Data shown Block Start

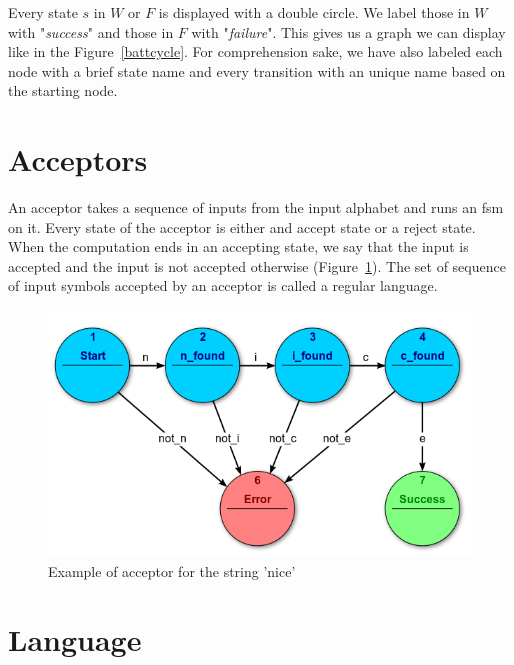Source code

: \documentclass[12pt]{article}
\theoremstyle{definition}
\theoremstyle{definition}
\theoremstyle{remark}
\begin{document}
Every state $s$ in $W$ or $F$ is displayed with a double circle. We label those in $W$ with "\textit{success}" and those in $F$ with "\textit{failure}". This gives us a graph we can display like in the Figure~\ref{battcycle}. For comprehension sake, we have also labeled each node with a brief state name and every transition with an unique name based on the starting node.



\section{Acceptors}


An acceptor takes a sequence of inputs from the input alphabet and runs an \gls{fsm} on it. Every state of the acceptor is either and accept state or a reject state. When the computation ends in an accepting state, we say that the input is accepted and the input is not accepted otherwise (Figure~\ref{acceptor}). The set of sequence of input symbols accepted by an acceptor is called a regular language.

\begin{figure}
    \centering
    \includegraphics[scale=0.8]{acceptor.png}
    \caption{Example of acceptor for the string 'nice'~\cite{FSM:2017}}
    \label{acceptor}
\end{figure}



\section{Language}
\end{document}
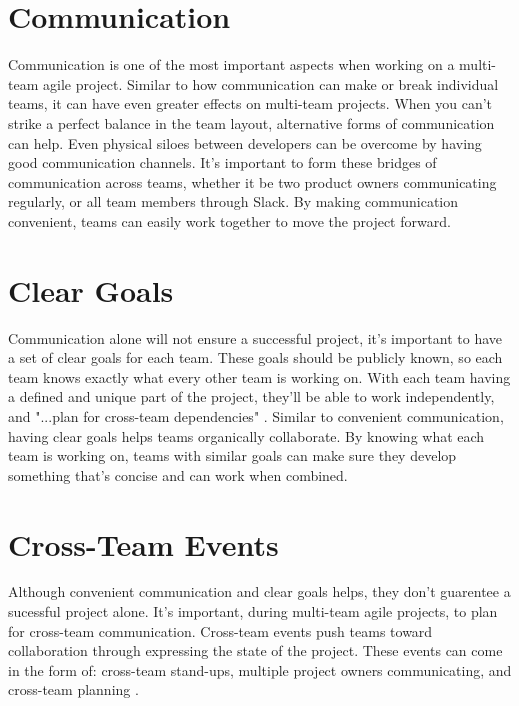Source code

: \documentclass[sigplan,screen]{acmart}
\begin{document}
\section{Communication}
Communication is one of the most important aspects when working on a multi-team agile project.
Similar to how communication can make or break individual teams, it can have even greater effects on multi-team projects.
When you can't strike a perfect balance in the team layout, alternative forms of communication can help.
Even physical siloes between developers can be overcome by having good communication channels.
It's important to form these bridges of communication across teams, whether it be two product owners communicating regularly, or all team members through Slack.
By making communication convenient, teams can easily work together to move the project forward.

\section{Clear Goals}
Communication alone will not ensure a successful project, it's important to have a set of clear goals for each team.
These goals should be publicly known, so each team knows exactly what every other team is working on.
With each team having a defined and unique part of the project, they'll be able to work independently, and "...plan for cross-team dependencies" \cite{b2}. 
Similar to convenient communication, having clear goals helps teams organically collaborate.
By knowing what each team is working on, teams with similar goals can make sure they develop something that's concise and can work when combined.

\section{Cross-Team Events}
Although convenient communication and clear goals helps, they don't guarentee a sucessful project alone.
It's important, during multi-team agile projects, to plan for cross-team communication.
Cross-team events push teams toward collaboration through expressing the state of the project.
These events can come in the form of: cross-team stand-ups, multiple project owners communicating, and cross-team planning \cite{b2}.
\end{document}
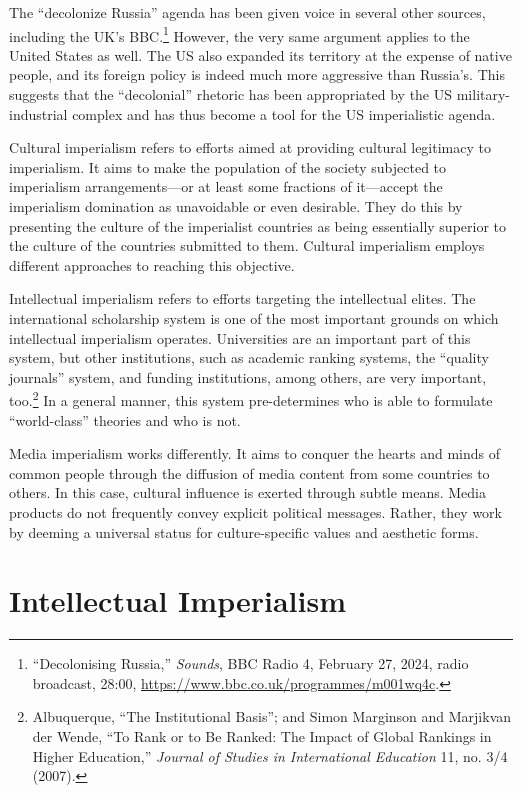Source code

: \documentclass{tufte-handout}
\begin{document}
The ``decolonize Russia'' agenda has been given voice in several other
sources, including the UK's BBC.\footnote{``Decolonising Russia,''
  \emph{Sounds}, BBC Radio 4, February 27, 2024, radio broadcast, 28:00,
  \url{https://www.bbc.co.uk/programmes/m001wq4c}.} However, the very same
argument applies to the United States as well. The US also expanded its
territory at the expense of native people, and its foreign policy is
indeed much more aggressive than Russia's. This suggests that the
``decolonial'' rhetoric has been appropriated by the US
military-industrial complex and has thus become a tool for the US
imperialistic agenda.

Cultural imperialism refers to efforts aimed at providing cultural
legitimacy to imperialism. It aims to make the population of the society
subjected to imperialism arrangements---or at least some fractions of
it---accept the imperialism domination as unavoidable or even desirable.
They do this by presenting the culture of the imperialist countries as
being essentially superior to the culture of the countries submitted to
them. Cultural imperialism employs different approaches to reaching this
objective.

Intellectual imperialism refers to efforts targeting the intellectual
elites. The international scholarship system is one of the most
important grounds on which intellectual imperialism operates.
Universities are an important part of this system, but other
institutions, such as academic ranking systems, the ``quality journals''
system, and funding institutions, among others, are very important,
too.\footnote{Albuquerque, ``The Institutional Basis''; and Simon
  Marginson and Marjikvan der Wende, ``To Rank or to Be Ranked: The
  Impact of Global Rankings in Higher Education,'' \emph{Journal of
  Studies in International Education} 11, no. 3/4 (2007).} In a general
manner, this system pre-determines who is able to formulate
``world-class'' theories and who is not.

\newpage Media imperialism works differently. It aims to conquer the hearts and
minds of common people through the diffusion of media content from some
countries to others. In this case, cultural influence is exerted through
subtle means. Media products do not frequently convey explicit political
messages. Rather, they work by deeming a universal status for
culture-specific values and aesthetic forms.

\hypertarget{intellectual-imperialism}{%
\section{Intellectual Imperialism}\label{intellectual-imperialism}}
\end{document}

Data shown Block End

Looking through the data above, copy out each line in which the string "communicating" occurs.

_Output for this task_:
It's important to form these bridges of communication across teams, whether it be two product owners communicating regularly, or all team members through Slack.
These events can come in the form of: cross-team stand-ups, multiple project owners communicating, and cross-team planning \cite{b2}.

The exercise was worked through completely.